__SUPPLIED ENTRIES__
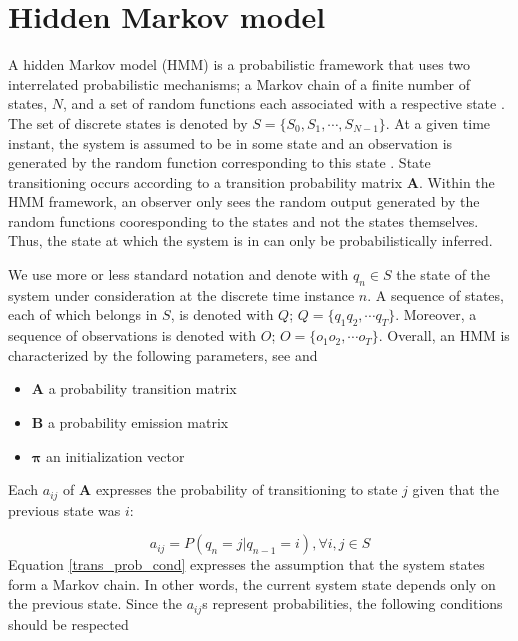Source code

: \section{Hidden Markov model}
\label{hmm_general}

A hidden Markov model (HMM) is a probabilistic framework that uses two interrelated probabilistic mechanisms; a Markov chain of a finite
number of states, $N$, and a set of random functions each associated with a respective state \cite{koski}.  The set of discrete states is denoted by $S=\{S_0, S_1,\cdots, S_{N-1}\}$. At a given time instant, the 
system is assumed to be in some state and an observation is generated by the random function corresponding to this state  \cite{koski}.
State transitioning occurs according to a transition probability matrix  $\mathbf{A}$. Within  the HMM framework, an observer only sees the random output generated by the random functions cooresponding to the states and not the states themselves. Thus, the state at which the system is in can only be probabilistically inferred. 

We use more or less standard notation and denote with $q_n \in S$ the state of the system under consideration at the discrete time instance $n$. 
A sequence of states, each of which belongs in $S$, is denoted with $Q$; $Q=\{q_1q_2,\cdots q_T\}$. Moreover, a sequence of observations is denoted with $O$; $O=\{o_1o_2,\cdots o_T\}$. Overall, an HMM is characterized by the following parameters, see \cite{rabiner2009} and \cite{koski}

\begin{itemize}
	\item $\mathbf{A}$ a probability transition matrix
	\item $\mathbf{B}$ a probability emission matrix
	\item $\boldsymbol{\pi}$ an initialization vector
\end{itemize}
Each $a_{ij}$ of $\mathbf{A}$  expresses the probability of transitioning to state $j$ given that the previous state was $i$:

\begin{equation}
a_{ij} = P(q_n = j | q_{n-1} = i), \forall i,j \in S
\label{trans_prob_cond}
\end{equation}
Equation \ref{trans_prob_cond} expresses the assumption that the system states form a Markov chain. In other words, the current system state depends only on the previous state.
Since the $a_{ij}$s represent probabilities, the following conditions should be respected \cite{koski}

__PROBLEM TO WORK ON__
Track down every line of the material containing the string "expresses", and copy it.

__YOUR SOLUTION__
Each $a_{ij}$ of $\mathbf{A}$  expresses the probability of transitioning to state $j$ given that the previous state was $i$:
Equation \ref{trans_prob_cond} expresses the assumption that the system states form a Markov chain. In other words, the current system state depends only on the previous state.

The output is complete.